─── EXTRACTED DATA ───

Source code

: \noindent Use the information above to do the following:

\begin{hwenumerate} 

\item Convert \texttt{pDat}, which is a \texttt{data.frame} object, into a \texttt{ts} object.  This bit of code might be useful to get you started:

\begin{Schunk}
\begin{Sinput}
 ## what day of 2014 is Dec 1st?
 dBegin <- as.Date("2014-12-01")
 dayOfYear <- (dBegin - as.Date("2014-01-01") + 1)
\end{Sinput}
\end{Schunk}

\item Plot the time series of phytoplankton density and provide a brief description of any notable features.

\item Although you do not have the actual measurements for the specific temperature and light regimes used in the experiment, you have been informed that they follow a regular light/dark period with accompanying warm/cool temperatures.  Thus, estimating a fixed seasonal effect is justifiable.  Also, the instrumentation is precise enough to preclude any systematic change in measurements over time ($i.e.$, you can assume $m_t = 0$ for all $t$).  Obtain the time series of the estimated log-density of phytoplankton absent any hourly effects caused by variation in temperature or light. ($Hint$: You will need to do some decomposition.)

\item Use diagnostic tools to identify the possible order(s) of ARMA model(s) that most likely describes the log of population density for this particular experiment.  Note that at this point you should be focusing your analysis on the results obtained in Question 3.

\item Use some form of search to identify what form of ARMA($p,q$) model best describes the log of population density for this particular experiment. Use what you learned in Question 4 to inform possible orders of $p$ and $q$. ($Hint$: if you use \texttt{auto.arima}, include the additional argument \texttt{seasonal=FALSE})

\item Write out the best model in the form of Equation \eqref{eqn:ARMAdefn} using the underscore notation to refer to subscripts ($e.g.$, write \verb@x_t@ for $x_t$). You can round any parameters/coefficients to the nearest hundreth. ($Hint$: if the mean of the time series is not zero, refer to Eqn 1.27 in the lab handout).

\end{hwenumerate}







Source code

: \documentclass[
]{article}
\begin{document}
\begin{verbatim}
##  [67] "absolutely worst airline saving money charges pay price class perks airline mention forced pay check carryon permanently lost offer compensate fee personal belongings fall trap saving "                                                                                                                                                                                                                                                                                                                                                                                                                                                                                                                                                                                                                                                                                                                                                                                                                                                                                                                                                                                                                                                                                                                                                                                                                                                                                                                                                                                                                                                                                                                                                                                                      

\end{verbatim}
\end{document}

───

### WORK REQUIRED
Show me every line of the entries above that holds "identify".

### ANSWER TO THE PROBLEM
\item Use diagnostic tools to identify the possible order(s) of ARMA model(s) that most likely describes the log of population density for this particular experiment.  Note that at this point you should be focusing your analysis on the results obtained in Question 3.
\item Use some form of search to identify what form of ARMA($p,q$) model best describes the log of population density for this particular experiment. Use what you learned in Question 4 to inform possible orders of $p$ and $q$. ($Hint$: if you use \texttt{auto.arima}, include the additional argument \texttt{seasonal=FALSE})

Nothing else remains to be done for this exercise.